Among some of the many things I can say I am I’m a puppeteer. That means I own (at least) a puppet and know what I’m doing with him. How to move his mouth, sure, but more than that how to make him come alive. Murf is currently my primary puppet. He’s silly. He’s smart. He lives with us and plays with my kids. He is, for all intents and purposes, part of our family. What amazes me about puppeteering is that the puppet really does become alive. He is his own “person” as it were. Certainly I’m the one controlling his hands and his mouth and his eyes but often he will say or do something that will make ME laugh! Sometimes he has even done things he shouldn’t do. Watch Frank Oz or Jim Henson interact with their puppets and you’ll see the same thing. The puppets are under our control but they have their own “will”.
…the character will “tell” the author what it is they’re going to do…
Ask any good author, or any author of good characters, and they will tell you the same thing. Those characters become their own people. They have their own will. Often the character will “tell” the author what it is they’re going to do or what they’re going to say. Certainly the author is directing the book and guiding it where they want it to go — the characters can’t “ruin” the ending — but the characters are free to do as they like within the realms of the author’s sovereignty. They are at liberty to act in as much as the author gives them liberty to act. But, even if the character doesn’t “believe” they’re in a book or that there is an “author” that character can’t just do whatever they like no matter what. In fact, sometimes, they are actually controlled more by the author outside of their own “free will.”

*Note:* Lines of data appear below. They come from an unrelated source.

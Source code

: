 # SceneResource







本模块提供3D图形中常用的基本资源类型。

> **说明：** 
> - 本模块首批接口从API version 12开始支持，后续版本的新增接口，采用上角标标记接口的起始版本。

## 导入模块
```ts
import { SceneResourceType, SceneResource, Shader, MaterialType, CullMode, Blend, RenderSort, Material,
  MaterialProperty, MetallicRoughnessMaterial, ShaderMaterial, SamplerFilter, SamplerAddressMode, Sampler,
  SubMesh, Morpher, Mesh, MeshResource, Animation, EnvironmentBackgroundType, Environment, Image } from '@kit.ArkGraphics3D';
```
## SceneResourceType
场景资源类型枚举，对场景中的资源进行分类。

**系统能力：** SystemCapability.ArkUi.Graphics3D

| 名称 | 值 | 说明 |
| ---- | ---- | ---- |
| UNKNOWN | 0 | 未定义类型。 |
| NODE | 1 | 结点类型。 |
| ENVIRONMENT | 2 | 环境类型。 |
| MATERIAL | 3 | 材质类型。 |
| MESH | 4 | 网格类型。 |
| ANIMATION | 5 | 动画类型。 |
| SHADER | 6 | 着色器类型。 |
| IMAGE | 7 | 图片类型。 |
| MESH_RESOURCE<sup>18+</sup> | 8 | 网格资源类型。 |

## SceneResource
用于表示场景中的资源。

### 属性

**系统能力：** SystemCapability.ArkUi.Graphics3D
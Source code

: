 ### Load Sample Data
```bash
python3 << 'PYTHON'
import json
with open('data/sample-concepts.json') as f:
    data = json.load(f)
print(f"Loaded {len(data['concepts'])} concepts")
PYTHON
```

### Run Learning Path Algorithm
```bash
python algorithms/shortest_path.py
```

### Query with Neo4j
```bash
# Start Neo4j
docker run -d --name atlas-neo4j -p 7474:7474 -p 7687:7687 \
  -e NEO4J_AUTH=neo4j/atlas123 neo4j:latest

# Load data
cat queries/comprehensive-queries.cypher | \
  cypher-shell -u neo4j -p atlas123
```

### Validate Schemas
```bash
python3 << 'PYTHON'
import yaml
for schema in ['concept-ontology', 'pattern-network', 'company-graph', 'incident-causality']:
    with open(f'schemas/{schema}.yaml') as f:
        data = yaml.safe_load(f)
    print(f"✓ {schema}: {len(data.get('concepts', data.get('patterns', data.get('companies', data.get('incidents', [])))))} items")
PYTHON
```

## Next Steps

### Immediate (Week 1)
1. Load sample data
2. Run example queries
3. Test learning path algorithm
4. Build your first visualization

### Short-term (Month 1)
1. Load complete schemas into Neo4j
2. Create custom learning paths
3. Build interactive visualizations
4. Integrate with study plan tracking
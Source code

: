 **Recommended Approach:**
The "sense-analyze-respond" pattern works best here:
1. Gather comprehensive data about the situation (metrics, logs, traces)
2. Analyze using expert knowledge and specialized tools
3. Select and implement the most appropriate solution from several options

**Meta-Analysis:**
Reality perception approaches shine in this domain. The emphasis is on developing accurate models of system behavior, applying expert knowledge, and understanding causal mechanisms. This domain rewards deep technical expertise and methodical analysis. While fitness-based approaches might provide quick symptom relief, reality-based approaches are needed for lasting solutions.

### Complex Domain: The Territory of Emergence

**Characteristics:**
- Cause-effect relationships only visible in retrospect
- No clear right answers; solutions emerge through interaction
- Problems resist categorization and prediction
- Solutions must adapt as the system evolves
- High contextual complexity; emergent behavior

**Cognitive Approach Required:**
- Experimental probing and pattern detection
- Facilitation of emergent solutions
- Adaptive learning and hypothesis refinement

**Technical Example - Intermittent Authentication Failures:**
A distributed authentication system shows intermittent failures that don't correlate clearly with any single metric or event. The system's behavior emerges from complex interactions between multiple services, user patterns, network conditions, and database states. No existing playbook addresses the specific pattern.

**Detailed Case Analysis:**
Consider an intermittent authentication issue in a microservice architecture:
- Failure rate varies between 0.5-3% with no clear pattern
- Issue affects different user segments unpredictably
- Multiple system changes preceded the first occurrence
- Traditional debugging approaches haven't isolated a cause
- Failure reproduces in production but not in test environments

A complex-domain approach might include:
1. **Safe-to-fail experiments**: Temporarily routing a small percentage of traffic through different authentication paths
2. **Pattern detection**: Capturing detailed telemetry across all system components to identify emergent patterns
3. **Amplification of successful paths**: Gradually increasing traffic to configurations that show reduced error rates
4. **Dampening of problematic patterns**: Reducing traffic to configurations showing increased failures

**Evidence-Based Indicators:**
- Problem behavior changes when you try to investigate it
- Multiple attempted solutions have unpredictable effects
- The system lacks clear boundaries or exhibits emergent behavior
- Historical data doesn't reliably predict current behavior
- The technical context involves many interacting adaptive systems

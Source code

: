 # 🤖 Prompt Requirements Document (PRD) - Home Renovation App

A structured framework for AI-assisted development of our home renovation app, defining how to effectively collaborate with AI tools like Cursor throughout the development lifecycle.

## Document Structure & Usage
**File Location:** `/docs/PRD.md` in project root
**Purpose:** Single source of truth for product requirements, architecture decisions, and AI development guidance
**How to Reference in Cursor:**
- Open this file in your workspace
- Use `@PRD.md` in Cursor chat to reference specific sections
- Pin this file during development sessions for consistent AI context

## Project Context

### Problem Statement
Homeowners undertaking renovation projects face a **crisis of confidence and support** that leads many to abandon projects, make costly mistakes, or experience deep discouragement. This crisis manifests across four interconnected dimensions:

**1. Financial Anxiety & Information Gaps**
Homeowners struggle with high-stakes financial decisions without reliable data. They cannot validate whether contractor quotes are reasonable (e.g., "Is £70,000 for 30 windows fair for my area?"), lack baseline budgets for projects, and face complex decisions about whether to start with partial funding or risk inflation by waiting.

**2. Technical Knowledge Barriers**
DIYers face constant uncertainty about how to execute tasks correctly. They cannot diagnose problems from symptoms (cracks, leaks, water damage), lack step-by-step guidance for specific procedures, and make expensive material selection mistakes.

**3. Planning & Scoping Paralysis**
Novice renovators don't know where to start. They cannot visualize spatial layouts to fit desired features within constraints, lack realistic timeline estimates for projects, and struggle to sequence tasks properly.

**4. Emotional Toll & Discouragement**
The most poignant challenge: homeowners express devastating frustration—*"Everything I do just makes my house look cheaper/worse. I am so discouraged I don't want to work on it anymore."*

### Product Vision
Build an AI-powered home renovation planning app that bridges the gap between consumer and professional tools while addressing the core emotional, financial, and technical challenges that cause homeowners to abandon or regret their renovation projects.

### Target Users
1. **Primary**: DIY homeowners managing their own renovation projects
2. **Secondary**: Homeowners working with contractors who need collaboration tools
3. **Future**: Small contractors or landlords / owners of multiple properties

“Liquid Luck” and is a magical potion that makes the drinker “lucky”…
One of my favorite examples of this comes from the book by J.K. Rowling, “Harry Potter and the Half-Blood Prince.” In this book Harry and his friends decide to use a potion called, “Felix Felicis” It is also called “Liquid Luck” and is a magical potion that makes the drinker “lucky” for a period of time during which everything they attempt will be successful. Their plan is to use it to get some information from someone else that is otherwise impossible to get. They work together to plan out everything that Harry, the one who will take it, is going to do once he takes it. Where he’ll go… what he’ll say… etc., etc. The interesting thing is that once Harry takes the potion he simply smiles a strange, relaxed smile (in the film) and then, when his friends remind him of the plan, he replies, “Right… I’m going down to [my friend’s house.] His friends instantly argue with him that they had a plan and he simply says, “Yeah, I know… but I feel really good about this idea.”
While thinking about this potion one day I realized that all “Liquid Luck” did was enable Harry to get outside of himself as his character. After he took it he was able to do exactly and only what J.K. Rowling as the author wanted him to do. He didn’t feel obligated to make his friends happy, he wasn’t worried about the outcome of something, he basically had his “free will” set aside and did completely and exactly what the author wanted him to do.
No worries… no problems… everything working out for your good.
Now, obviously, an author doesn’t want characters that just always do everything the they wants them to do without any freedom of their own but what a wonderful mechanism to use a “potion” (or the like) to get the characters to do it when it’s needed. And, from the character’s point of view, what a wonderfully freeing thing to have the spirit of the author controlling you completely. No worries… no problems… everything working out for your good.